Saturday, June 30, 2007

China TV Covers Tu Exhibition

China's CCTV, the largest national television network in all of China, on June 27 this past week broadcast a three-minute, fifteen-second review of Tu Zhiwei's exhibition of paintings at the National Museum of Fine Arts in Beijing. It is a superb television report, narrated (in English) by Robert Ireland.

An abbreviated four-page written entry (also in English) is available here.

For Western viewers, the video is best seen using a fast connection and an up-to-date Internet Explorer browser with the latest Java plug-in. (CCTV tends to use the very latest in production and internet technology.) U.S. cable TV and satellite viewers may be able to catch a replay if their home TV provider includes the English-language "Culture Express" channel in the program lineup. (See, for example, Direct TV's channel 455.)

Ireland first takes a look at some of the paintings from Tu's "bones" period. "The divided world of Tu Zhiwei," he perceptively calls it. It is a world, he reports, "that exists on many levels, divided vertically and horizontally, and even touching new dimensions."
Presumably the painter resides here somewhere. But just where, may be hard to cite, as he seems to set his spirit free from the confines of the body, entering a realm a little beyond immediate experience, a little removed from the known time-space continuum.
Tu's "bone" paintings were conceived in his earliest years in the U.S. when he was working alongside the late, revered American painter, Jules Kirschenbaum. It was an exciting but scary time in the life of the artist. He found himself thrust into a completely foreign culture, far removed from family and friends, struggling with an alien language and adjusting to American ways that can seem exceedingly strange to an outsider. Yet, he was also suddenly free to dedicate every waking moment to his art.

"Many dimensions," indeed.

Turning to later works such as a number of nude portraits and Tibetan paintings included in the exhibition, the reviewer acutely observes that "viewers find it hard to connect" these works with the same artist who conceived the "bones" paintings.
Like his paintings, Tu the man, has many facets and styles. Visitors find it hard to connect the nude paintings hung on the opposite wall, to the creator of such startling imagery [as the "bones" paintings]. The thick, short strokes and hazy lines recall Impressionism. More precisely, it's an expression of the American variant, in which the figure retains more of its original form.
As for his latest work, "it's in these -- his history-themed giant canvasses -- that the painter's artistic genius comes into full force."
The compositional rigor, paired with splendid color sense, evoke such Western masters as Titian and Van Eyck.
* * *
These grandiose scenes, depicting events of great moment, probably would find their place as chapel pieces if such religious constructs were found in Chinese history.
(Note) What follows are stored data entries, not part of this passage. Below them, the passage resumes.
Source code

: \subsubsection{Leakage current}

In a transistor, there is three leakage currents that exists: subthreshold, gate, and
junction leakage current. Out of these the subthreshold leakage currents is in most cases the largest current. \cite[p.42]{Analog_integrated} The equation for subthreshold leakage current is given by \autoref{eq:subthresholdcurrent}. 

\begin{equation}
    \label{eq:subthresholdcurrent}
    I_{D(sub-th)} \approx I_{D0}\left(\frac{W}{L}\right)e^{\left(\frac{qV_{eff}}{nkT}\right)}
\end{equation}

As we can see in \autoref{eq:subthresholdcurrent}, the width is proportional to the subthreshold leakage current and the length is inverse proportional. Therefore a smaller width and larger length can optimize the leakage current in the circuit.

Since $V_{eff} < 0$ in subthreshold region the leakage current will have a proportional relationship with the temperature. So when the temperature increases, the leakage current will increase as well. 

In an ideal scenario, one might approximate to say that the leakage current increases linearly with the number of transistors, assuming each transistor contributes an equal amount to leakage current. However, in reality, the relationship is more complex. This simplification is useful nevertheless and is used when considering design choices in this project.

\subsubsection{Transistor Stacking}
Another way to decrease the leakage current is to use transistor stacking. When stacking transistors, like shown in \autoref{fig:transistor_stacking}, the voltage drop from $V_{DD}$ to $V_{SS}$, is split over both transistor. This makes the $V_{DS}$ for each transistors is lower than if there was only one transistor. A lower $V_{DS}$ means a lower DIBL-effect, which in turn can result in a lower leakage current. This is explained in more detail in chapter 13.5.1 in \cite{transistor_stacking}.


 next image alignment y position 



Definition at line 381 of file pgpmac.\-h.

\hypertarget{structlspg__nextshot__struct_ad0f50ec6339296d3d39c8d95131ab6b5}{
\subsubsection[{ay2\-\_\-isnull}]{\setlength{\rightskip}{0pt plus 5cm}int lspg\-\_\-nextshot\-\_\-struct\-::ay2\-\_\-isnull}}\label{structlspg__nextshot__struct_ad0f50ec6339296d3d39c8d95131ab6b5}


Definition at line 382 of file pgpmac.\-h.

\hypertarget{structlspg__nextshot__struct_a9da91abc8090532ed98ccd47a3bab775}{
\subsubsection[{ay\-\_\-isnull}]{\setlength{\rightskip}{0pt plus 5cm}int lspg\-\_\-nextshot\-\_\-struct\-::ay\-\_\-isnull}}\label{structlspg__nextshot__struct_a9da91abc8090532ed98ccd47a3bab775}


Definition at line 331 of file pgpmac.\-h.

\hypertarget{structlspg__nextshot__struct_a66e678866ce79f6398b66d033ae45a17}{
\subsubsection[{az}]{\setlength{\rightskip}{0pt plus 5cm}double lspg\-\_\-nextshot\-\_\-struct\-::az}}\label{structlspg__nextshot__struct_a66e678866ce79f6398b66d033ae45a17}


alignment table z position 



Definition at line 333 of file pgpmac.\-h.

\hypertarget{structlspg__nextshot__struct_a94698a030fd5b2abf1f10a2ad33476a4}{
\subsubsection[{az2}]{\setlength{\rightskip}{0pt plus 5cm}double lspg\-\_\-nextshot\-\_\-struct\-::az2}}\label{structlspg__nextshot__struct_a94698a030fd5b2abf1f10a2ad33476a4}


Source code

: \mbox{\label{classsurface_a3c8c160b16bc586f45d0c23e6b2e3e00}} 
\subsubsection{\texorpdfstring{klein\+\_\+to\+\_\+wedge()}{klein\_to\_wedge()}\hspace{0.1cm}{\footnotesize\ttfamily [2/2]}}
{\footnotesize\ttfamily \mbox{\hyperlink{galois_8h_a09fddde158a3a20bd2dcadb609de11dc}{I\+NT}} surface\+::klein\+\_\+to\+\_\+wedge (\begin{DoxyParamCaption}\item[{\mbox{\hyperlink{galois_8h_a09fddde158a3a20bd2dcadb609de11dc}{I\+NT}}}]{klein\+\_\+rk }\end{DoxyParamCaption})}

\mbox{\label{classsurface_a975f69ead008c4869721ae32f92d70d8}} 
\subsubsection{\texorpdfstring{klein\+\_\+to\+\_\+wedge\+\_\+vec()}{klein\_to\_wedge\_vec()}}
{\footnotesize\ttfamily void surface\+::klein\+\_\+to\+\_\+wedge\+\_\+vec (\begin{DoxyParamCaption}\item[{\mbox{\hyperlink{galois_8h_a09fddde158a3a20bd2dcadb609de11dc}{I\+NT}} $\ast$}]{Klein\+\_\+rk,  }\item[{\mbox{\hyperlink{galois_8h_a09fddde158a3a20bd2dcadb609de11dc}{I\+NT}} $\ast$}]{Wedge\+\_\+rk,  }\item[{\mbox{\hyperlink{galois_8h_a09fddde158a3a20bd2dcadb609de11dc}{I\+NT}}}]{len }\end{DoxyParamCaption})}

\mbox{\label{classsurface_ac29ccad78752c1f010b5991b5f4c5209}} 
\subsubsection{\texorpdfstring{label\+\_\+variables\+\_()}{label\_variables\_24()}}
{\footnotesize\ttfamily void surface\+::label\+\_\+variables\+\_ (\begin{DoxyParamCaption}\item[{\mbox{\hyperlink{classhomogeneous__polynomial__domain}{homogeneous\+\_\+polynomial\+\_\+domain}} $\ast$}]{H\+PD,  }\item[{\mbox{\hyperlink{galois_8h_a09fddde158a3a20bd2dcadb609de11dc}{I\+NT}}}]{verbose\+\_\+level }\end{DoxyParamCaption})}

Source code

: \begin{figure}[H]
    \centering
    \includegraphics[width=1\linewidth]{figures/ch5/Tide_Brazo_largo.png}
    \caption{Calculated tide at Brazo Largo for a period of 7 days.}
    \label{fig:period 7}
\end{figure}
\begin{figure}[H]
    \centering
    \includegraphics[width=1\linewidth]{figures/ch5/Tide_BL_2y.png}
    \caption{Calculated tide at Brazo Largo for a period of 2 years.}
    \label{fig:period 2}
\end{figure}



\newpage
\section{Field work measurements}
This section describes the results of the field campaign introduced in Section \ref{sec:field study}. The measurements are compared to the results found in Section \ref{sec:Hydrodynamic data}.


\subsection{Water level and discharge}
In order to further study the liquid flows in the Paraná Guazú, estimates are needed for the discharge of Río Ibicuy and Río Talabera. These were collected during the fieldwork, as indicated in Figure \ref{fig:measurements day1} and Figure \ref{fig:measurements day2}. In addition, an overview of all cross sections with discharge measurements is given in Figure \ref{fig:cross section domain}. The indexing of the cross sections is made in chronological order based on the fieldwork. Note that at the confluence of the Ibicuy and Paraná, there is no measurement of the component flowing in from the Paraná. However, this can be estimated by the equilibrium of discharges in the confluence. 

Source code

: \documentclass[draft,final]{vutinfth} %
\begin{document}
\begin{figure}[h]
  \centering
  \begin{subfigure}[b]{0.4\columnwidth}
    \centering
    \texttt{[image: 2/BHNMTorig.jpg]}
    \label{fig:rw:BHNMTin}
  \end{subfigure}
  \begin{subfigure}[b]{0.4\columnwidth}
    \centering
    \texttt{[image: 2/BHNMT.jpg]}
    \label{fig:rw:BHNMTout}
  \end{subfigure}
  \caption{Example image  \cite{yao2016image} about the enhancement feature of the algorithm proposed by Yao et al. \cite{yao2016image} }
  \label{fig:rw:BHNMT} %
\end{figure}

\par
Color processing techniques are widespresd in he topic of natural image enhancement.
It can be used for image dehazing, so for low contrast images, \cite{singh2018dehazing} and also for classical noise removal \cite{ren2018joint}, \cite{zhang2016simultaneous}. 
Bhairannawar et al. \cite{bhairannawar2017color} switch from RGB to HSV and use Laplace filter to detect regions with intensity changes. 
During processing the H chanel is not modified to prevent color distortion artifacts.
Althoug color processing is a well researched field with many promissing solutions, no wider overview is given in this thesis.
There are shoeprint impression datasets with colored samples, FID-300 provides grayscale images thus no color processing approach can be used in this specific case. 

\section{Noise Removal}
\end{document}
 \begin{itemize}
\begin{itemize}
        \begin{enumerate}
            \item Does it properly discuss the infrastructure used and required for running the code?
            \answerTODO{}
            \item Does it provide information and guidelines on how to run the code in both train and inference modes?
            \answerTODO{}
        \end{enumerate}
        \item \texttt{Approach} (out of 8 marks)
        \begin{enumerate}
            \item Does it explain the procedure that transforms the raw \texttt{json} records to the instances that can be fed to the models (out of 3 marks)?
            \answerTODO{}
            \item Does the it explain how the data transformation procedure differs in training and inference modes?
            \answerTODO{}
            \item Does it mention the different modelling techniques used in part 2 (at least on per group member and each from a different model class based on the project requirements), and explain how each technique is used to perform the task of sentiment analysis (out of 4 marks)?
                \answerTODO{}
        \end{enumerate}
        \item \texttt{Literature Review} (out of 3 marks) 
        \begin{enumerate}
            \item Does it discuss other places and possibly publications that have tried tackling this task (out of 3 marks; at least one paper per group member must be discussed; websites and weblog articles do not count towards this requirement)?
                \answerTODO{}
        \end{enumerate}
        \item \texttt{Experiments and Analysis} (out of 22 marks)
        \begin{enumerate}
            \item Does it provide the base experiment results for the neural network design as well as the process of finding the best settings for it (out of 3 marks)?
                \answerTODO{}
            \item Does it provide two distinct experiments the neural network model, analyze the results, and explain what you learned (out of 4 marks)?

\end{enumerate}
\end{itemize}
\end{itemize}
But the expressions of faces, ranging from panic and horror to outrage and despair, belie the artist's obsession with the darker side of history.

Indeed, if there's any altar for these works to be lain, it may be said they rest on the altar of the human spirit.
After what has to be described as a triumphant artist's tour of major Chinese museums, Tu returns to the United States this coming month. No doubt energized and inspired, he'll be resuming both his remarkable artistic work and his role as 'informal ambassador' building bridges across the Pacific for artists on both sides of the Pacific.

Friday, June 15, 2007

Beijing Exhibition Opens

Tu Zhiwei's exhibition at the National Art Museum of China opened today. It is really quite an honor for the artist. In a nation of 1.4 billion, a one-man show at NAMOC in Beijing is the equivalent of the same at the Metropolitan Museum of Art and the Hirschhorn, combined.